Material for this exercise:
────

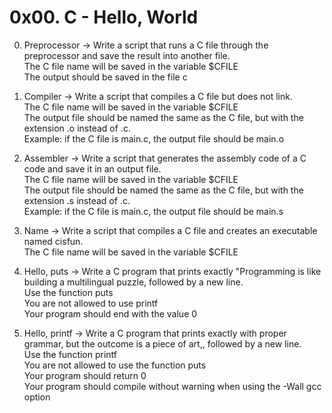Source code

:# 0x00. C - Hello, World

0. Preprocessor -> Write a script that runs a C file through the preprocessor and save the result into another file.
                    <br />The C file name will be saved in the variable $CFILE
                    <br />The output should be saved in the file c
		    
1. Compiler -> Write a script that compiles a C file but does not link.
		<br /> The C file name will be saved in the variable $CFILE
		<br /> The output file should be named the same as the C file, but with the extension .o instead of .c.
			<br /> Example: if the C file is main.c, the output file should be main.o
			
2. Assembler -> Write a script that generates the assembly code of a C code and save it in an output file.
		<br /> The C file name will be saved in the variable $CFILE
		<br /> The output file should be named the same as the C file, but with the extension .s instead of .c.
			<br /> Example: if the C file is main.c, the output file should be main.s
			
3. Name -> Write a script that compiles a C file and creates an executable named cisfun.
		<br /> The C file name will be saved in the variable $CFILE

4. Hello, puts -> Write a C program that prints exactly "Programming is like building a multilingual puzzle, followed by a new line.
			<br />Use the function puts
			<br />You are not allowed to use printf
			<br />Your program should end with the value 0
			
5. Hello, printf -> Write a C program that prints exactly with proper grammar, but the outcome is a piece of art,, followed by a new line.
			<br />Use the function printf
			<br />You are not allowed to use the function puts
			<br />Your program should return 0
			<br />Your program should compile without warning when using the -Wall gcc option
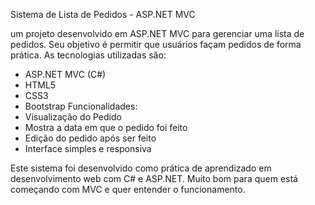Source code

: Sistema de Lista de Pedidos - ASP.NET MVC

um projeto desenvolvido em ASP.NET MVC para gerenciar uma lista de pedidos. Seu objetivo é permitir que usuários façam pedidos de forma prática. As tecnologias utilizadas são:
- ASP.NET MVC (C#)
- HTML5
- CSS3
- Bootstrap
Funcionalidades:
- Visualização do Pedido
- Mostra a data em que o pedido foi feito
- Edição do pedido após ser feito
- Interface simples e responsiva

Este sistema foi desenvolvido como prática de aprendizado em desenvolvimento web com C# e ASP.NET. Muito bom para quem está começando com MVC e quer entender o funcionamento.
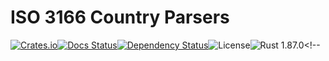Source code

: # ISO 3166 Country Parsers

[![Crates.io][crate-image]][crate-link]<!--
-->[![Docs Status][docs-image]][docs-link]<!--
-->[![Dependency Status][deps-image]][deps-link]<!--
-->![License][license-image]<!--
-->![Rust 1.87.0][rustc-image]<!--

[license-image]: https://img.shields.io/github/license/jcape/iso3166?style=flat-square
[rustc-image]: https://img.shields.io/badge/rustc-1.87+-blue.svg?style=flat-square
[crate-image]: https://img.shields.io/crates/v/iso3166-parsers.svg?style=flat-square
[crate-link]: https://crates.io/crates/iso3166-parsers
[docs-image]: https://img.shields.io/docsrs/iso3166-parsers?style=flat-square
[docs-link]: https://docs.rs/crate/iso3166-parsers
[deps-image]: https://deps.rs/crate/iso3166-parsers/0.1.0/status.svg?style=flat-square
[deps-link]: https://deps.rs/crate/iso3166-parsers/0.1.0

────

Work task: Copy the final stretch of lines, starting at the one that holds "- Edição do pedido após ser feito" and ending at the last line of the data, exactly; omit pictures.

Answer space:
- Edição do pedido após ser feito
- Interface simples e responsiva

Este sistema foi desenvolvido como prática de aprendizado em desenvolvimento web com C# e ASP.NET. Muito bom para quem está começando com MVC e quer entender o funcionamento.
Source code

: # ISO 3166 Country Parsers

[![Crates.io][crate-image]][crate-link]<!--
-->[![Docs Status][docs-image]][docs-link]<!--
-->[![Dependency Status][deps-image]][deps-link]<!--
-->![License][license-image]<!--
-->![Rust 1.87.0][rustc-image]<!--

[license-image]: https://img.shields.io/github/license/jcape/iso3166?style=flat-square
[rustc-image]: https://img.shields.io/badge/rustc-1.87+-blue.svg?style=flat-square
[crate-image]: https://img.shields.io/crates/v/iso3166-parsers.svg?style=flat-square
[crate-link]: https://crates.io/crates/iso3166-parsers
[docs-image]: https://img.shields.io/docsrs/iso3166-parsers?style=flat-square
[docs-link]: https://docs.rs/crate/iso3166-parsers
[deps-image]: https://deps.rs/crate/iso3166-parsers/0.1.0/status.svg?style=flat-square
[deps-link]: https://deps.rs/crate/iso3166-parsers/0.1.0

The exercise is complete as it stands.